Ora se l’Islam tutto non riconosce – ed è un passaggio traumatico – che ha un problema al proprio interno, che Isis (come già Al-Qaeda) non è un Altro che nulla ha a che fare con l’Islam, un altro che lo minaccia dall’esterno in modo strumentale, ma un Altro inscritto al cuore dell’Islam e che, a partire da qui, ha scatenato una guerra per l’egemonia di matrice wahhabita-salafita (ma un wahhabismo riveduto e corretto), ebbene non accadrà nulla. Possiamo moltiplicare gli appelli, fare i nostri compitini da buoni e rispettabili intellettuali che invitano al dialogo, ma non accadrà nulla.

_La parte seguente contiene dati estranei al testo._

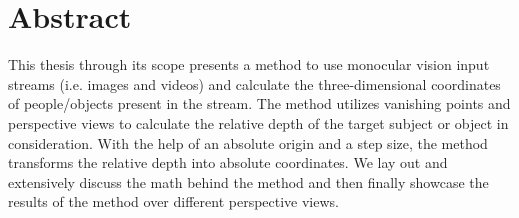 \chapter*{Abstract}
This thesis through its scope presents a method to use monocular vision input streams (i.e. images and videos) and calculate the three-dimensional coordinates of people/objects present in the stream. The method utilizes vanishing points and perspective views to calculate the relative depth of the target subject or object in consideration. With the help of an absolute origin and a step size, the method transforms the relative depth into absolute coordinates. We lay out and extensively discuss the math behind the method and then finally showcase the results of the method over different perspective views.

Una risposta efficace all’Isis (oltre naturalmente a quella militare) passa per la presa di coscienza, da parte dell’Islam moderato, che deve confrontarsi con un processo di secolarizzazione e accettare fino in fondo lo spazio secolarizzato della democrazia liberale in cui il teologico e il politico sono separati. Ora, che l’Islam abbia un problema con la democrazia è qualcosa che ricordava anche un filosofo di sinistra come Derrida che scriveva “oggi al di fuori dell’eccezione araba e islamica c’è sempre meno gente al mondo che osa parlare contro la democrazia”. Se vogliamo dialogare davvero dobbiamo partire da qui.
In questo senso l’ultima cosa che un serio intellettuale dovrebbe fare è coltivare l’illusione rassicurante dell’Islam moderato secondo cui Isis non avrebbe nulla a che fare con l’Islam e dovremmo manifestare tutti insieme contro una barbarie esterna.
Non è così. Noi dobbiamo dare il massimo supporto a chi nell’Islam lavora per una sua riforma interna, per la sua secolarizzazione. Tenendo ben presente che uno dei fattori cruciali, in tutto ciò, è l’emancipazione femminile. Ma non dobbiamo alimentare alibi. Non possiamo più limitarci agli appelli al dialogo. Di fronte alle carneficine non ci devono essere più alibi intellettuali per nessuno.
Questo rischia di regalare i moderati all’Isis? Non credo, ma in ogni caso la questione così è mal posta. E va ribaltata. Dal paradigma paternalistico in cui la democrazia deve preoccuparsi di non far diventare l’altro, che potrebbe radicalizzarsi, un proprio nemico dobbiamo passare al paradigma della responsabilità per cui se l’altro si radicalizza, e vuole fare guerra alla democrazia, ha rotto il patto sociale e viene immediatamente espulso.